Hillsborough has uncovered a dark underbelly within the mainstream of British society.

Despite a general harbouring for a more equal and democratic existence, for many years there has been an unquestionable imbalance in the pursuit of truth with one version peddled by those in authority who have time, money and resource behind them, versus the authenticity of ordinary people fighting to expose wrongdoing and corruption.

For too long the wrong version of the truth has been allowed to win on the basis of the wealth of the proponents of a particular account of events rather than on the merits of their story.

I say this with confidence because in the case of Hillsborough, absolutely nothing which was revealed in the HIP report in 2012 was new evidence.

It had existed for more than two decades but was never published or used in a criminal court.

I hope that its eventual publication will be a 'line in the sand' kind of a moment; where the thirst for real truth is promoted instead of the favouritism that is often shown by the British judicial system to cases which are well-connected, well-funded and well-resourced.

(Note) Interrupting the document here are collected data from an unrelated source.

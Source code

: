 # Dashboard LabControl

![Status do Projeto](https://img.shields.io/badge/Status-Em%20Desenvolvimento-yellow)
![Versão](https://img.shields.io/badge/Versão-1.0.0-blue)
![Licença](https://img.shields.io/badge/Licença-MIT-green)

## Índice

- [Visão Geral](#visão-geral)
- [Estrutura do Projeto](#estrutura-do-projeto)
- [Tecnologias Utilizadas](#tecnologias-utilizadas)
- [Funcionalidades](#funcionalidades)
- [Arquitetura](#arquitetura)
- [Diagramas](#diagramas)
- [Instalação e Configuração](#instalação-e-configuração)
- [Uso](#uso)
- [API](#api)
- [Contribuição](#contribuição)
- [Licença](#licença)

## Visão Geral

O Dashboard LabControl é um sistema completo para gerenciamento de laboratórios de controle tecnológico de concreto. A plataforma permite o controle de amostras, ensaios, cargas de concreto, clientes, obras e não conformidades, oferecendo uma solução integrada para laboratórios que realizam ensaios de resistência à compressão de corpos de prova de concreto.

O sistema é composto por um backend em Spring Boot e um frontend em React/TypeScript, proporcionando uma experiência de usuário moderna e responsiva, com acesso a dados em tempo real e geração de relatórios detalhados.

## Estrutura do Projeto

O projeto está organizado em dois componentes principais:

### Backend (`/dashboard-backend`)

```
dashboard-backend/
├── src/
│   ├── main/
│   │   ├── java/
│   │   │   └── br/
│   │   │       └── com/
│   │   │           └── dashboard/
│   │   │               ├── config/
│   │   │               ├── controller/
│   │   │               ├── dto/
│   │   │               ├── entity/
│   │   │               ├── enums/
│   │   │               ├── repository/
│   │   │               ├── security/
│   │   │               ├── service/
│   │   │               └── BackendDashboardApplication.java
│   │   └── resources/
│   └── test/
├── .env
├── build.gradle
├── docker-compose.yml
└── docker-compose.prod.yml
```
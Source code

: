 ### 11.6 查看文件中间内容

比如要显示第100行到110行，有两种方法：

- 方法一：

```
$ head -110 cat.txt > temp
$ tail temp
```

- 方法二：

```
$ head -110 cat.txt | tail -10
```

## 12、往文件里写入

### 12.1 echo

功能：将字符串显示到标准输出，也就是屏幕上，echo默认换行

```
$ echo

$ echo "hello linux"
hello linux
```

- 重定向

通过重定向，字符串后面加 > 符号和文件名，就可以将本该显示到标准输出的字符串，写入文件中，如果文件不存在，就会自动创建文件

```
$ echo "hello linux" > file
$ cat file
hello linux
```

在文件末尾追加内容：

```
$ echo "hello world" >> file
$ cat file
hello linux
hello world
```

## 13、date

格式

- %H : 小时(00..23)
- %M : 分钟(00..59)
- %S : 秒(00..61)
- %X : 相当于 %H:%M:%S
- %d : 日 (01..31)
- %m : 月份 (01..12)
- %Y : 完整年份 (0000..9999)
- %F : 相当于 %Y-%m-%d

My belief 25 years on, is that as a result of what these remarkable families - ordinary women and men doing an extraordinary thing on behalf of their lost loved ones - have undertaken, never again should a police officer, journalist or politician underestimate the unyielding bond of a parent's love for their lost child, or the fortitude of a city wronged.

The heroines and heroes of the Hillsborough campaign have shaken the very foundations of our political and judicial establishments, forever.

The legacy of the 96 is, in many ways, still to be fully appreciated. I believe history will judge it positively. It is one of police reform, political modernisation and ultimately a more meaningful concept of justice.

This is a legacy that will outlive the families and campaigners but one which has positively changed this country forever.

That's why today matters.

Gerry Marsden's anthem of Anfield, calls on us to "Walk on, with hope in your heart", and that is exactly what we will continue to do, until at long last, we finally achieve justice for the 96.